Recruiters have lots of choices when it comes to different types of fairs. All make the same promises. Hundreds or even thousands of students at each event, all interested in overseas study and all with the ability to pay. How to choose? Here’s one easy way. If you represent an institution from a top five (5) host country, you’re better off joining a quality country-specific fair or fair series.
For example, the US is the world’s leading host of Vietnamese students and the preferred overseas study destination. If you participate in a US higher education fair, you can be sure that everyone who comes to that fair is interested in study in the USA. (This assumes that the fair organizer has ethical business practices, e.g., doesn’t pay for student referrals and doesn’t bus in students who have no intention of studying abroad.) The same cannot be said for international fairs, which include institutions at all levels from all over the world and, in less desirable circumstances, a veritable rogue’s gallery of schools.
Foreign companies that organize international fairs usually do so as part of a regional tour. Their strategy is to cast a wide net. This allows schools from countries that do not have many, if any, Vietnamese students to come to Vietnam to recruit.
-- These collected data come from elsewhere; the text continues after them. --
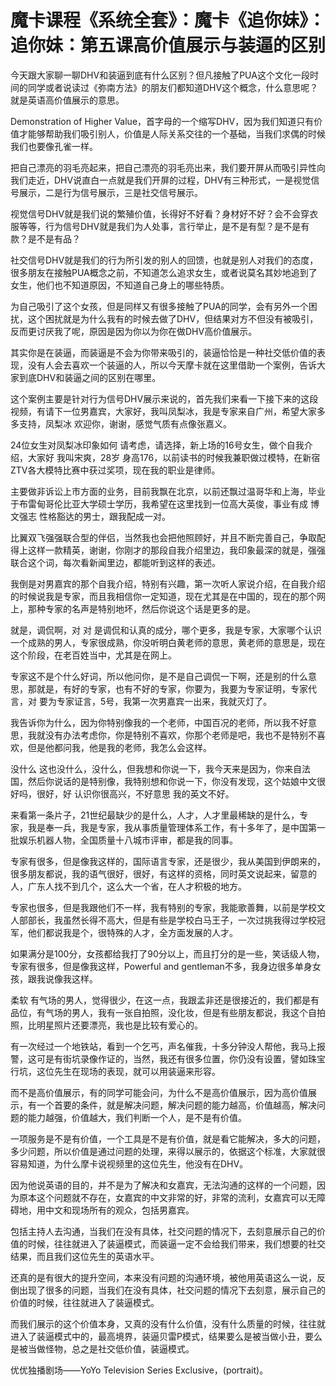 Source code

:# 魔卡课程《系统全套》：魔卡《追你妹》：追你妹：第五课高价值展示与装逼的区别

今天跟大家聊一聊DHV和装逼到底有什么区别？但凡接触了PUA这个文化一段时间的同学或者说读过《弥南方法》的朋友们都知道DHV这个概念，什么意思呢？就是英语高价值展示的意思。

Demonstration of Higher Value，首字母的一个缩写DHV，因为我们知道只有价值才能够帮助我们吸引别人，价值是人际关系交往的一个基础，当我们求偶的时候我们也要像孔雀一样。

把自己漂亮的羽毛亮起来，把自己漂亮的羽毛亮出来，我们要开屏从而吸引异性向我们走近，DHV说直白一点就是我们开屏的过程，DHV有三种形式，一是视觉信号展示，二是行为信号展示，三是社交信号展示。

视觉信号DHV就是我们说的繁殖价值，长得好不好看？身材好不好？会不会穿衣服等等，行为信号DHV就是我们为人处事，言行举止，是不是有型？是不是有款？是不是有品？

社交信号DHV就是我们的行为所引发的别人的回馈，也就是别人对我们的态度，很多朋友在接触PUA概念之前，不知道怎么追求女生，或者说莫名其妙地追到了女生，他们也不知道原因，不知道自己身上的哪些特质。

为自己吸引了这个女孩，但是同样又有很多接触了PUA的同学，会有另外一个困扰，这个困扰就是为什么我有的时候去做了DHV，但结果对方不但没有被吸引，反而更讨厌我了呢，原因是因为你以为你在做DHV高价值展示。

其实你是在装逼，而装逼是不会为你带来吸引的，装逼恰恰是一种社交低价值的表现，没有人会去喜欢一个装逼的人，所以今天摩卡就在这里借助一个案例，告诉大家到底DHV和装逼之间的区别在哪里。

这个案例主要是针对行为信号DHV展示来说的，首先我们来看一下接下来的这段视频，有请下一位男嘉宾，大家好，我叫凤梨冰，我是专家来自广州，希望大家多多支持，凤梨冰 欢迎你，谢谢，感觉气质有点像张嘉义。

24位女生对凤梨冰印象如何 请考虑，请选择，新上场的16号女生，做个自我介绍，大家好 我叫宋爽，28岁 身高176，以前读书的时候我兼职做过模特，在新宿ZTV各大模特比赛中获过奖项，现在我的职业是律师。

主要做非诉讼上市方面的业务，目前我飘在北京，以前还飘过温哥华和上海，毕业于布雷甸哥伦比亚大学硕士学历，我希望在这里找到一位高大英俊，事业有成 博文强志 性格豁达的男士，跟我配成一对。

比翼双飞强强联合型的伴侣，当然我也会把他照顾好，并且不断完善自己，争取配得上这样一款精英，谢谢，你刚才的那段自我介绍里边，我印象最深的就是，强强联合这个词，每次看新闻里边，都能听到这样的表述。

我倒是对男嘉宾的那个自我介绍，特别有兴趣，第一次听人家说介绍，在自我介绍的时候说我是专家，而且我相信你一定知道，现在尤其是在中国的，现在的那个网上，那种专家的名声是特别地坏，然后你说这个话是更多的是。

就是，调侃啊，对 对 是调侃和认真的成分，哪个更多，我是专家，大家哪个认识一个成熟的男人，专家很成熟，你没听明白黄老师的意思，黄老师的意思是，现在这个阶段，在老百姓当中，尤其是在网上。

专家这不是个什么好词，所以他问你，是不是自己调侃一下啊，还是别的什么意思，那就是，有好的专家，也有不好的专家，你要为，我要为专家证明，专家代言，对 要为专家证言，5号，我第一次男嘉宾一出来，我就灭灯了。

我告诉你为什么，因为你特别像我的一个老师，中国百况的老师，所以我不好意思，我就没有办法考虑你，你是特别不喜欢，你那个老师是吧，我也不是特别不喜欢，但是他都问我，他是我的老师，我怎么会这样。

没什么 这也没什么，没什么，但我想和你说一下，我今天来是因为，你来自法国，然后你说话的是特别像，我特别想和你说一下，你没有发现，这个姑娘中文很好吗，很好，好 认识你很高兴，不好意思 我的英文不好。

来看第一条片子，21世纪最缺少的是什么，人才，人才里最稀缺的是什么，专家，我是奉一兵，我是专家，我从事质量管理体系工作，有十多年了，是中国第一批娱乐机器人物，全国质量十八城市评审，都是我的同事。

专家有很多，但是像我这样的，国际语言专家，还是很少，我从美国到伊朗来的，很多朋友都说，我的语气很好，很好，有这样的资格，同时英文说起来，留意的人，广东人找不到几个，这么大一个省，在人才积极的地方。

专家也很多，但是我跟他们不一样，我有特别的专家，我能歌善舞，以前是学校文人部部长，我虽然长得不高大，但是有些是学校白马王子，一次过挑我得过学校冠军，他们都说我是个，很特殊的人才，全方面发展的人才。

如果满分是100分，女孩都给我打了90分以上，而且打分的是一些，笑话级人物，专家有很多，但是像我这样，Powerful and gentleman不多，我身边很多单身女孩，跟我说像我这样。

柔软 有气场的男人，觉得很少，在这一点，我跟孟非还是很接近的，我们都是有品位，有气场的男人，我有一张自拍照，没化妆，但是有些朋友都说，我这个自拍照，比明星照片还要漂亮，我也是比较有爱心的。

有一次经过一个地铁站，看到一个乞丐，声名催我，十多分钟没人帮他，我马上报警，这可是有街坑录像作证的，当然，我还有很多位置，你仍没有设置，譬如珠宝 行坑，这位先生在现场的表现，就可以用装逼来形容。

而不是高价值展示，有的同学可能会问，为什么不是高价值展示，因为高价值展示，有一个首要的条件，就是解决问题，解决问题的能力越高，价值越高，解决问题的能力越强，价值越大，我们判断一个人，是不是有价值。

一项服务是不是有价值，一个工具是不是有价值，就是看它能解决，多大的问题，多少问题，所以价值是通过问题的处理，来得以展示的，依据这个标准，大家就很容易知道，为什么摩卡说视频里的这位先生，他没有在DHV。

因为他说英语的目的，并不是为了解决和女嘉宾，无法沟通的这样的一个问题，因为原本这个问题就不存在，女嘉宾的中文非常的好，非常的流利，女嘉宾可以无障碍地，用中文和现场所有的观众，包括男嘉宾。

包括主持人去沟通，当我们在没有具体，社交问题的情况下，去刻意展示自己的价值的时候，往往就进入了装逼模式，而装逼一定不会给我们带来，我们想要的社交结果，而且我们这位先生的英语水平。

还真的是有很大的提升空间，本来没有问题的沟通环境，被他用英语这么一说，反倒出现了很多的问题，当我们在没有具体，社交问题的情况下去刻意，展示自己的价值的时候，往往就进入了装逼模式。

而我们展示的这个价值本身，又真的没有什么价值，没有什么质量的时候，往往就进入了装逼模式中的，最高境界，装逼贝雷P模式，结果要么是被当做小丑，要么是被当做怪物，总之是社交低价值，装逼模式。

优优独播剧场——YoYo Television Series Exclusive，(portrait)。

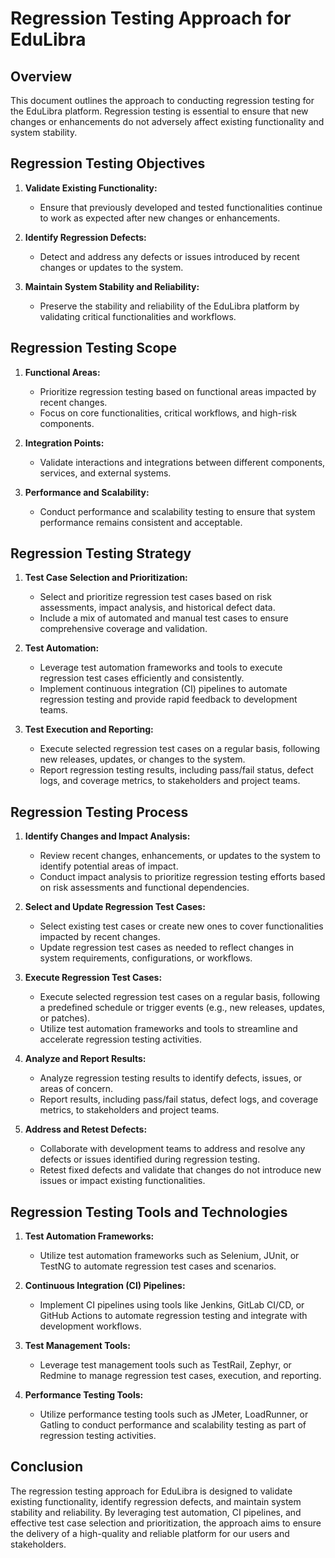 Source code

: # Regression Testing Approach for EduLibra

## Overview
This document outlines the approach to conducting regression testing for the EduLibra platform. Regression testing is essential to ensure that new changes or enhancements do not adversely affect existing functionality and system stability.

## Regression Testing Objectives

1. **Validate Existing Functionality:**
   - Ensure that previously developed and tested functionalities continue to work as expected after new changes or enhancements.

2. **Identify Regression Defects:**
   - Detect and address any defects or issues introduced by recent changes or updates to the system.

3. **Maintain System Stability and Reliability:**
   - Preserve the stability and reliability of the EduLibra platform by validating critical functionalities and workflows.

## Regression Testing Scope

1. **Functional Areas:**
   - Prioritize regression testing based on functional areas impacted by recent changes.
   - Focus on core functionalities, critical workflows, and high-risk components.

2. **Integration Points:**
   - Validate interactions and integrations between different components, services, and external systems.

3. **Performance and Scalability:**
   - Conduct performance and scalability testing to ensure that system performance remains consistent and acceptable.

## Regression Testing Strategy

1. **Test Case Selection and Prioritization:**
   - Select and prioritize regression test cases based on risk assessments, impact analysis, and historical defect data.
   - Include a mix of automated and manual test cases to ensure comprehensive coverage and validation.

2. **Test Automation:**
   - Leverage test automation frameworks and tools to execute regression test cases efficiently and consistently.
   - Implement continuous integration (CI) pipelines to automate regression testing and provide rapid feedback to development teams.

3. **Test Execution and Reporting:**
   - Execute selected regression test cases on a regular basis, following new releases, updates, or changes to the system.
   - Report regression testing results, including pass/fail status, defect logs, and coverage metrics, to stakeholders and project teams.

## Regression Testing Process

1. **Identify Changes and Impact Analysis:**
   - Review recent changes, enhancements, or updates to the system to identify potential areas of impact.
   - Conduct impact analysis to prioritize regression testing efforts based on risk assessments and functional dependencies.

2. **Select and Update Regression Test Cases:**
   - Select existing test cases or create new ones to cover functionalities impacted by recent changes.
   - Update regression test cases as needed to reflect changes in system requirements, configurations, or workflows.

3. **Execute Regression Test Cases:**
   - Execute selected regression test cases on a regular basis, following a predefined schedule or trigger events (e.g., new releases, updates, or patches).
   - Utilize test automation frameworks and tools to streamline and accelerate regression testing activities.

4. **Analyze and Report Results:**
   - Analyze regression testing results to identify defects, issues, or areas of concern.
   - Report results, including pass/fail status, defect logs, and coverage metrics, to stakeholders and project teams.

5. **Address and Retest Defects:**
   - Collaborate with development teams to address and resolve any defects or issues identified during regression testing.
   - Retest fixed defects and validate that changes do not introduce new issues or impact existing functionalities.

## Regression Testing Tools and Technologies

1. **Test Automation Frameworks:**
   - Utilize test automation frameworks such as Selenium, JUnit, or TestNG to automate regression test cases and scenarios.

2. **Continuous Integration (CI) Pipelines:**
   - Implement CI pipelines using tools like Jenkins, GitLab CI/CD, or GitHub Actions to automate regression testing and integrate with development workflows.

3. **Test Management Tools:**
   - Leverage test management tools such as TestRail, Zephyr, or Redmine to manage regression test cases, execution, and reporting.

4. **Performance Testing Tools:**
   - Utilize performance testing tools such as JMeter, LoadRunner, or Gatling to conduct performance and scalability testing as part of regression testing activities.

## Conclusion

The regression testing approach for EduLibra is designed to validate existing functionality, identify regression defects, and maintain system stability and reliability. By leveraging test automation, CI pipelines, and effective test case selection and prioritization, the approach aims to ensure the delivery of a high-quality and reliable platform for our users and stakeholders.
Vietnamese companies usually organize international fairs for one of two reasons: 1) They work in multiple markets and it makes perfect sense to do so; or 2) They already tried a country-specific fair, e.g., the US, failed because they do not have the necessary network or reputation, and decide that international fairs have more profit potential.
My advice to US colleagues for whom Vietnam is a priority market: forgo the international fairs and focus on quality US higher education fairs – in tandem with other appropriate recruitment approaches.